This relaxation is applicable only for eligible startups, which include:

1) Incorporated between 1 April 2016 and 1 April 2022

2) Has a turnover of less than ₹100 crore

3) Holds a certificate of eligible business from the government.

Budget 2022 amended the definition of eligible startups to include those incorporated till 31 March 2023. “This would mean Esops that will be given by startups incorporated till March 2023 will also be eligible for deferring of tax on perquisite," said Gidwani.

While this is another positive news, the demand for extending the relief to all startups is not proposed in the Budget. Aarti Raote, partner, Deloitte India said “It’s ideal if the 4-year tax relaxation available for startups is extended to employees of unlisted companies as well."

Perquisite tax

The value of shares received as perquisite will be added as part of salary and will be taxed at applicable tax rates.

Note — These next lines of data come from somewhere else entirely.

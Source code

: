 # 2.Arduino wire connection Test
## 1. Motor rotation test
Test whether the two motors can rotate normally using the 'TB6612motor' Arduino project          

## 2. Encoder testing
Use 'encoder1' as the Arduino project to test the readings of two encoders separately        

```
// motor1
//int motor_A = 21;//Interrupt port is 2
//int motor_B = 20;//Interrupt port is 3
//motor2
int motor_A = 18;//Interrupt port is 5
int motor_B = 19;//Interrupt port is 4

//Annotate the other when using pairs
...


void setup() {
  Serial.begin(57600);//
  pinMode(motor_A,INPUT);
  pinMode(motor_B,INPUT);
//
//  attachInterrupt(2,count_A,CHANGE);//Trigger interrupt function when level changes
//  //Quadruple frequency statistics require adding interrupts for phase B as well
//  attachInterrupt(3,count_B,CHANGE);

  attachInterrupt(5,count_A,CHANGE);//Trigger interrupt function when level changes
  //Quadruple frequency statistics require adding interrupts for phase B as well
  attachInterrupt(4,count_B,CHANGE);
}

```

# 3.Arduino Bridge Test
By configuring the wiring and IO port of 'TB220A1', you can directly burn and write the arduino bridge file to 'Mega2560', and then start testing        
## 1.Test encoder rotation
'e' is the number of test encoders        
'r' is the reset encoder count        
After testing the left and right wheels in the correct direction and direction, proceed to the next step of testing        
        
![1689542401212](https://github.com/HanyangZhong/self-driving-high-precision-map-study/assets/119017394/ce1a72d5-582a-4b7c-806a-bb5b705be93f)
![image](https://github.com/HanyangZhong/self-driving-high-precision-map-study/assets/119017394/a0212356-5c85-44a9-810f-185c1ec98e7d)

The value of the perquisite will be fair market value (FMV) of shares on the day you exercise your option minus amount paid for Esop to the company. Say, you exercised 100 Esops in the company which are valued ₹1 lakh in the market ( ₹1000 per share), which were offered to you at ₹50,000 ( ₹500 per share). The difference of ₹50,000 will be considered as perquisite for taxation purpose.

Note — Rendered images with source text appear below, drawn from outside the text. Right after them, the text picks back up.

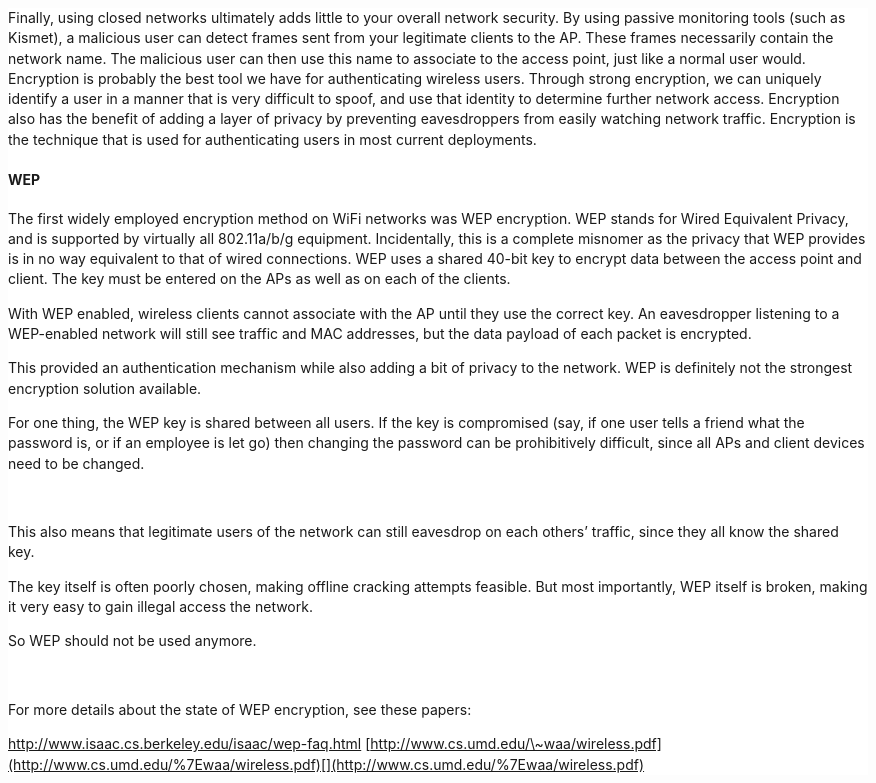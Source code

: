 Finally, using closed networks ultimately adds little to your overall
network security. By using passive monitoring tools (such as Kismet), a
malicious user can detect frames sent from your legitimate clients to
the AP. These frames necessarily contain the network name. The malicious
user can then use this name to associate to the access point, just like
a normal user would. Encryption is probably the best tool we have for
authenticating wireless users. Through strong encryption, we can
uniquely identify a user in a manner that is very difficult to spoof,
and use that identity to determine further network access. Encryption
also has the benefit of adding a layer of privacy by preventing
eavesdroppers from easily watching network traffic. Encryption is the
technique that is used for authenticating users in most current
deployments.

#### WEP

The first widely employed encryption method on WiFi networks was WEP
encryption. WEP stands for Wired Equivalent Privacy, and is supported by
virtually all 802.11a/b/g equipment. Incidentally, this is a complete
misnomer as the privacy that WEP provides is in no way equivalent to
that of wired connections. WEP uses a shared 40-bit key to encrypt data
between the access point and client. The key must be entered on the APs
as well as on each of the clients.

With WEP enabled, wireless clients cannot associate with the AP until
they use the correct key. An eavesdropper listening to a WEP-enabled
network will still see traffic and MAC addresses, but the data payload
of each packet is encrypted.

This provided an authentication mechanism while also adding a bit of
privacy to the network. WEP is definitely not the strongest encryption
solution available.

For one thing, the WEP key is shared between all users. If the key is
compromised (say, if one user tells a friend what the password is, or if
an employee is let go) then changing the password can be prohibitively
difficult, since all APs and client devices need to be changed.

 

This also means that legitimate users of the network can still eavesdrop
on each others’ traffic, since they all know the shared key.

The key itself is often poorly chosen, making offline cracking attempts
feasible. But most importantly, WEP itself is broken, making it very
easy to gain illegal access the network.

So WEP should not be used anymore.

 

For more details about the state of WEP encryption, see these papers:

http://www.isaac.cs.berkeley.edu/isaac/wep-faq.html
[http://www.cs.umd.edu/\~waa/wireless.pdf](http://www.cs.umd.edu/%7Ewaa/wireless.pdf)[](http://www.cs.umd.edu/%7Ewaa/wireless.pdf)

If the share is listed as on the date of exercising option, FMV is the average of the opening price and closing price of the share on that day. In case of an unlisted share, the FMV will be what is determined by a merchant banker on the specified date.

Perquisite becomes chargeable to tax in the year of allotment of shares. As mentioned above, for eligible startups, tax is charged after four years from end of the AY in which shares are allotted. But there are some conditions.

If the employee quits the job or sell the shares before the said 48 months, the perquisite value will be taxed in the hands of employee in the year of exit or sale.

For instance, based on above example, if you leave the organisation in May 2022, the perquisite becomes taxable in the FY 23 (AY 23-24) itself.

The company will also deduct TDS (tax deducted from source) in the year in which the perquisite value becomes taxable in the hands of the employee. Thus, employees must be ready for lower take-home salary in the year the Esops are taxed.

Capital gains on sale

The capital gains taxation in case of Esop is no different to capital gains computation on sale of shares. Except that the cost of acquisition of shares in this case is the FMV of shares considered for calculating value of perquisite.

In the above example where you were allotted 100 Esops, the cost of acquisition is the FMV of ₹1 lakh and not ₹50,000 paid by you to the company, as the difference would have been already taxed as perquisite.

If the shares are listed and sale of shares is done after 12 months, the long-term gains exceeding ₹1 lakh will be taxed at 10%. Otherwise, the gains will be taxed as short-term capital gains at 15%.

If shares are unlisted, the period of holding for capital gains calculation is 24 months. The short-term gains are taxed at slab rates, while long-term gains are taxed at 20% with indexation benefit (revising the cost of acquisition after considering inflation).

However, this LTCG for higher earners is also subject to surcharge. The budget 2022 proposal for capping the surcharge to 15 % on sale of long-term capital assets including unlisted equity shares is a positive news for those holding Esops of higher value (above ₹2 crore).

“Earlier the effective tax rate including highest surcharge of 37% on LTCG could go up to 28.5%, now with 15% surcharge, the effective tax would be 23.9%," Sunil Gidwani, partner at Nangia Andersen. On the other hand to save tax, one can make use of section 54F, which provides for exemption in respect of long-term capital gains if the money is deployed in purchasing or constructing a house property.